» **PROBLEM DETAILS**: Nothing but a number belongs in the answer: the count of lines below that contain the word "contrib".

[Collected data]
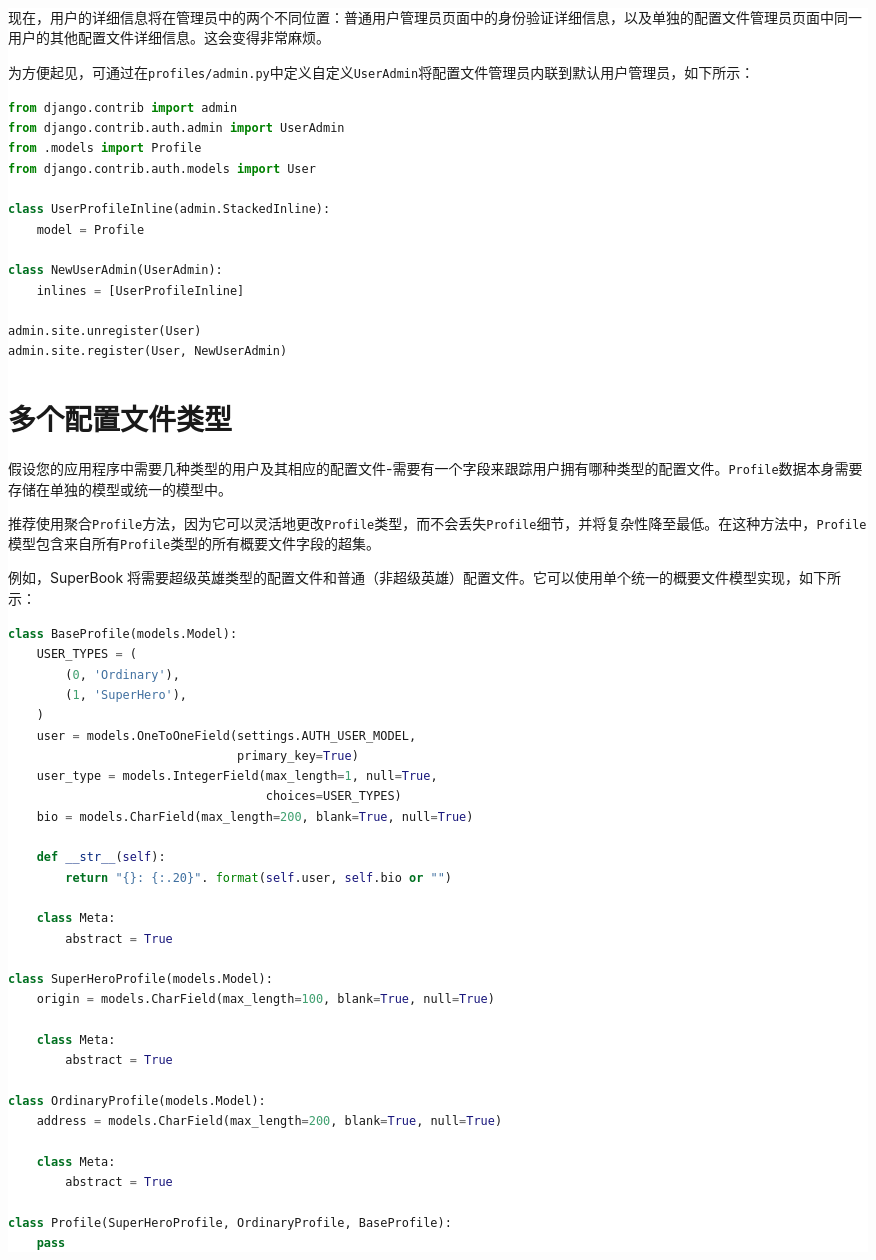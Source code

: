 现在，用户的详细信息将在管理员中的两个不同位置：普通用户管理员页面中的身份验证详细信息，以及单独的配置文件管理员页面中同一用户的其他配置文件详细信息。这会变得非常麻烦。

为方便起见，可通过在`profiles/admin.py`中定义自定义`UserAdmin`将配置文件管理员内联到默认用户管理员，如下所示：

```py
from django.contrib import admin 
from django.contrib.auth.admin import UserAdmin 
from .models import Profile 
from django.contrib.auth.models import User 

class UserProfileInline(admin.StackedInline): 
    model = Profile 

class NewUserAdmin(UserAdmin): 
    inlines = [UserProfileInline] 

admin.site.unregister(User) 
admin.site.register(User, NewUserAdmin) 

```

# 多个配置文件类型

假设您的应用程序中需要几种类型的用户及其相应的配置文件-需要有一个字段来跟踪用户拥有哪种类型的配置文件。`Profile`数据本身需要存储在单独的模型或统一的模型中。

推荐使用聚合`Profile`方法，因为它可以灵活地更改`Profile`类型，而不会丢失`Profile`细节，并将复杂性降至最低。在这种方法中，`Profile`模型包含来自所有`Profile`类型的所有概要文件字段的超集。

例如，SuperBook 将需要超级英雄类型的配置文件和普通（非超级英雄）配置文件。它可以使用单个统一的概要文件模型实现，如下所示：

```py
class BaseProfile(models.Model): 
    USER_TYPES = ( 
        (0, 'Ordinary'), 
        (1, 'SuperHero'), 
    ) 
    user = models.OneToOneField(settings.AUTH_USER_MODEL, 
                                primary_key=True) 
    user_type = models.IntegerField(max_length=1, null=True, 
                                    choices=USER_TYPES) 
    bio = models.CharField(max_length=200, blank=True, null=True) 

    def __str__(self): 
        return "{}: {:.20}". format(self.user, self.bio or "") 

    class Meta: 
        abstract = True 

class SuperHeroProfile(models.Model): 
    origin = models.CharField(max_length=100, blank=True, null=True) 

    class Meta: 
        abstract = True 

class OrdinaryProfile(models.Model): 
    address = models.CharField(max_length=200, blank=True, null=True) 

    class Meta: 
        abstract = True 

class Profile(SuperHeroProfile, OrdinaryProfile, BaseProfile): 
    pass 
```
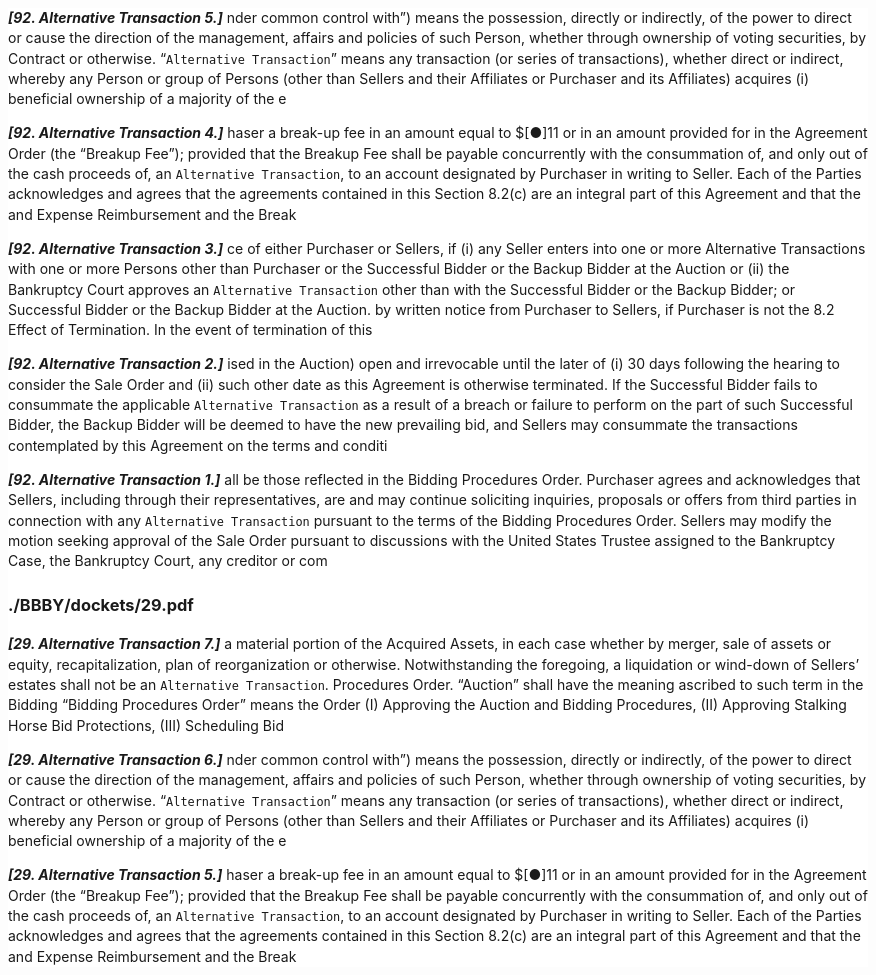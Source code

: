 ***[92. Alternative Transaction 5.]*** nder common control with”) means the possession, directly or indirectly, of the power to direct or cause the direction of the management, affairs and policies of such Person, whether through ownership of voting securities, by Contract or otherwise. “`Alternative Transaction`” means any transaction (or series of transactions), whether direct or indirect, whereby any Person or group of Persons (other than Sellers and their Affiliates or Purchaser and its Affiliates) acquires (i) beneficial ownership of a majority of the e

***[92. Alternative Transaction 4.]*** haser a break-up fee in an amount equal to $[●]11 or in an amount provided for in the Agreement Order (the “Breakup Fee”); provided that the Breakup Fee shall be payable concurrently with the consummation of, and only out of the cash proceeds of, an `Alternative Transaction`, to an account designated by Purchaser in writing to Seller. Each of the Parties acknowledges and agrees that the agreements contained in this Section 8.2(c) are an integral part of this Agreement and that the and Expense Reimbursement and the Break

***[92. Alternative Transaction 3.]*** ce of either Purchaser or Sellers, if (i) any Seller enters into one or more Alternative Transactions with one or more Persons other than Purchaser or the Successful Bidder or the Backup Bidder at the Auction or (ii) the Bankruptcy Court approves an `Alternative Transaction` other than with the Successful Bidder or the Backup Bidder; or Successful Bidder or the Backup Bidder at the Auction. by written notice from Purchaser to Sellers, if Purchaser is not the 8.2 Effect of Termination. In the event of termination of this

***[92. Alternative Transaction 2.]*** ised in the Auction) open and irrevocable until the later of (i) 30 days following the hearing to consider the Sale Order and (ii) such other date as this Agreement is otherwise terminated. If the Successful Bidder fails to consummate the applicable `Alternative Transaction` as a result of a breach or failure to perform on the part of such Successful Bidder, the Backup Bidder will be deemed to have the new prevailing bid, and Sellers may consummate the transactions contemplated by this Agreement on the terms and conditi

***[92. Alternative Transaction 1.]*** all be those reflected in the Bidding Procedures Order. Purchaser agrees and acknowledges that Sellers, including through their representatives, are and may continue soliciting inquiries, proposals or offers from third parties in connection with any `Alternative Transaction` pursuant to the terms of the Bidding Procedures Order. Sellers may modify the motion seeking approval of the Sale Order pursuant to discussions with the United States Trustee assigned to the Bankruptcy Case, the Bankruptcy Court, any creditor or com


### ./BBBY/dockets/29.pdf
***[29. Alternative Transaction 7.]*** a material portion of the Acquired Assets, in each case whether by merger, sale of assets or equity, recapitalization, plan of reorganization or otherwise. Notwithstanding the foregoing, a liquidation or wind-down of Sellers’ estates shall not be an `Alternative Transaction`. Procedures Order. “Auction” shall have the meaning ascribed to such term in the Bidding “Bidding Procedures Order” means the Order (I) Approving the Auction and Bidding Procedures, (II) Approving Stalking Horse Bid Protections, (III) Scheduling Bid

***[29. Alternative Transaction 6.]*** nder common control with”) means the possession, directly or indirectly, of the power to direct or cause the direction of the management, affairs and policies of such Person, whether through ownership of voting securities, by Contract or otherwise. “`Alternative Transaction`” means any transaction (or series of transactions), whether direct or indirect, whereby any Person or group of Persons (other than Sellers and their Affiliates or Purchaser and its Affiliates) acquires (i) beneficial ownership of a majority of the e

***[29. Alternative Transaction 5.]*** haser a break-up fee in an amount equal to $[●]11 or in an amount provided for in the Agreement Order (the “Breakup Fee”); provided that the Breakup Fee shall be payable concurrently with the consummation of, and only out of the cash proceeds of, an `Alternative Transaction`, to an account designated by Purchaser in writing to Seller. Each of the Parties acknowledges and agrees that the agreements contained in this Section 8.2(c) are an integral part of this Agreement and that the and Expense Reimbursement and the Break
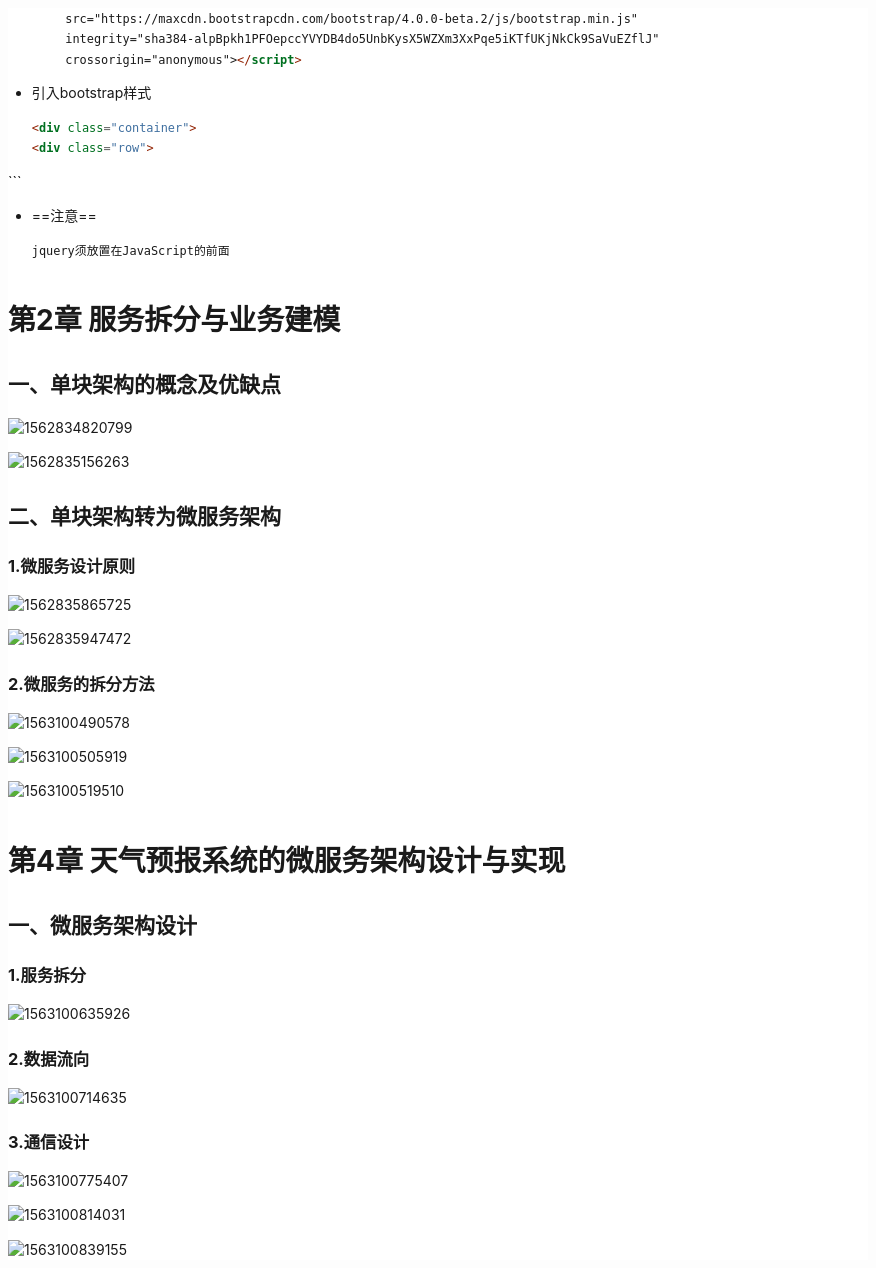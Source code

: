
 ```html
		src="https://maxcdn.bootstrapcdn.com/bootstrap/4.0.0-beta.2/js/bootstrap.min.js"
		integrity="sha384-alpBpkh1PFOepccYVYDB4do5UnbKysX5WZXm3XxPqe5iKTfUKjNkCk9SaVuEZflJ"
		crossorigin="anonymous"></script>
```

+ 引入bootstrap样式

  ```html
  <div class="container">
  <div class="row">
  ```
<div class="card border-info" th:each="forecast : ${reportModel.report.forecast}">
  ```

+ ==注意==

  ```
  jquery须放置在JavaScript的前面
  ```


# 第2章 服务拆分与业务建模

## 一、单块架构的概念及优缺点

![1562834820799](picture/1562834820799.png)

![1562835156263](picture/1562835156263.png)

## 二、单块架构转为微服务架构

### 1.微服务设计原则

![1562835865725](picture/1562835865725.png)

![1562835947472](picture/1562835947472.png)

### 2.微服务的拆分方法

![1563100490578](picture/1563100490578.png)

![1563100505919](picture/1563100505919.png)

![1563100519510](picture/1563100519510.png)

# 第4章 天气预报系统的微服务架构设计与实现

## 一、微服务架构设计

### 1.服务拆分

![1563100635926](picture/1563100635926.png)

### 2.数据流向

![1563100714635](picture/1563100714635.png)

### 3.通信设计

![1563100775407](picture/1563100775407.png)

![1563100814031](picture/1563100814031.png)

![1563100839155](picture/1563100839155.png)

  ```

» **TASK OUTPUT**: 3